I'm frustrated at the moment. Just with, you know, life. Nothing big or important or anything. My frustration comes from the normal, everyday crap that you have to deal with. Nothing is simple. Nothing gets done the first time you try. There is just too much to do.
Examples:
I eventually got round to buying new golf clubs having decided what I wanted on 31 December and having been actually given the money (by my lovely aunt of Dublin fame) back in November. Surely a good news story you say (while thinking what a moaning, ungrateful cow I am to be whining at £650 worth of free golf clubs)?!
Well yes, but the work involved. The shop will ring when they arrive to see if I can pick them up or will deliver. Great. No call. I ring the shop. Yes, they're here, we'll deliver. Get an email with delivery date. Unsuitable. Log on (create yet another new account) and change delivery date to Thursday. Receuve email confirming new date. Receive text saying they're arriving today anyway. Click on link to change date (again). Receive text confirming changed date (to go with the email). Receive call from delivery man at my house....gaaah!
If this was an isolated incident it would be a mere bagatelle. But, everything I do seems to require multiple attempts on phone, laptop etc. The landscape gardener I hired to do various jobs proved to be an aggressive, confrontational tosser and walked off mid job so now the garden will be another summer without being finished.
The installation of solar panels required the sort of complex paperwork I would expect if I was adopting a child.
Don't get me started on buying tickets to see Sheffield Wednesday at Wembley, not for me and Rich (ours were a breeze given the number of games we go to) but for our half-assed, plastic fan friends who fancy a big day out and want us to help!! And I WANT to help but now kinda regret it.
A saving plan has matured. More work finding somewhere which might pay more than a pittance in interest.
A bra I order in desperation arrives - wrong size - now need to go to the shop to change it.
The theme is that I'm lucky and nice things are happening to me but I have to pay the Administration/Crap Tax before they come through.

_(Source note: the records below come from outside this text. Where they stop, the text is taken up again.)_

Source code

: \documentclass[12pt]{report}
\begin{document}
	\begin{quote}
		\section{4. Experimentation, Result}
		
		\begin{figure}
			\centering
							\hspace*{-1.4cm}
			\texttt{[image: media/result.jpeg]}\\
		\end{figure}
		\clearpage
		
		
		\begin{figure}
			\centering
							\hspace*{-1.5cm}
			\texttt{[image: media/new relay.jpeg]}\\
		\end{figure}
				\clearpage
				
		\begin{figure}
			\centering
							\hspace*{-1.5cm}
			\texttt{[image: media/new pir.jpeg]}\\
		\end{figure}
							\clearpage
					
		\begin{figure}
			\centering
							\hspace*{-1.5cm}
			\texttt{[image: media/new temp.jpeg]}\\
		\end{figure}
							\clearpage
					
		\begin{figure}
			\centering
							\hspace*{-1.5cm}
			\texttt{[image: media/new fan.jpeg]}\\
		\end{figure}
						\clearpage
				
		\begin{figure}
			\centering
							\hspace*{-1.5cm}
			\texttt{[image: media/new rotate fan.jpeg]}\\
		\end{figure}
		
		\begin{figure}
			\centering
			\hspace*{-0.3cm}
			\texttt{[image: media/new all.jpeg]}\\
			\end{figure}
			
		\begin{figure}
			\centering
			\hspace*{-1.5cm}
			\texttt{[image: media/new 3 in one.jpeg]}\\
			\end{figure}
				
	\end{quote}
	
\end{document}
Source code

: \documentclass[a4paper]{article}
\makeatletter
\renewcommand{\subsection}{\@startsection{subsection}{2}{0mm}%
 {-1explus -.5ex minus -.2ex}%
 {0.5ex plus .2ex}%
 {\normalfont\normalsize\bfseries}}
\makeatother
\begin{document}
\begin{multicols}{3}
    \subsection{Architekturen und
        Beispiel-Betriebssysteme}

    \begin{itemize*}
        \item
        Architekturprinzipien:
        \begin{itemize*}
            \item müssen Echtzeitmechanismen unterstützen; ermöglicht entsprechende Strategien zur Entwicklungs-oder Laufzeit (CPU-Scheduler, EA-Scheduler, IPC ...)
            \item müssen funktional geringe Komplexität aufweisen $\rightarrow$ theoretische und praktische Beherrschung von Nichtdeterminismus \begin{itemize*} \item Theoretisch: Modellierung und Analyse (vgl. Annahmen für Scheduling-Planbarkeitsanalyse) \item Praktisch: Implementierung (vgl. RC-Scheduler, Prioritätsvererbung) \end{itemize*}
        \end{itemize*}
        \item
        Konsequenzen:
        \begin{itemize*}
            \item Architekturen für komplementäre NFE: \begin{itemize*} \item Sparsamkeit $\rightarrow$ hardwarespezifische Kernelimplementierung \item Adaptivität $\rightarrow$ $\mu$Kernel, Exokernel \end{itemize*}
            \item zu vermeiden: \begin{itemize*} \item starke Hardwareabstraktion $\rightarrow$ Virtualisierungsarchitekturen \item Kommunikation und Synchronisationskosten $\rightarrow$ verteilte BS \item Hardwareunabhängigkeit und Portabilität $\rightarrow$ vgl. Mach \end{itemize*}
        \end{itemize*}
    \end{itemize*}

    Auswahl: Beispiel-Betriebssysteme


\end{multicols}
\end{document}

So I shouldn't complain but it has been getting on top of me. It has caused me to forget things I really DO want to do. Like actually book the theatre tickets I discussed with a pal to see Priscilla, Queen of the Desert tomorrow night. Not going now. Like forgetting to order the invitations my dad wanted for his colonial style curry lunch party until I rang him last night and he reminded me. (Did it last night.) Like neglecting Rich's mum who is looking after the dogs this weekend.....guilt.
Like weeding, going for a run, arranging our foursomes match, planting the bedding, decorating our bedroom...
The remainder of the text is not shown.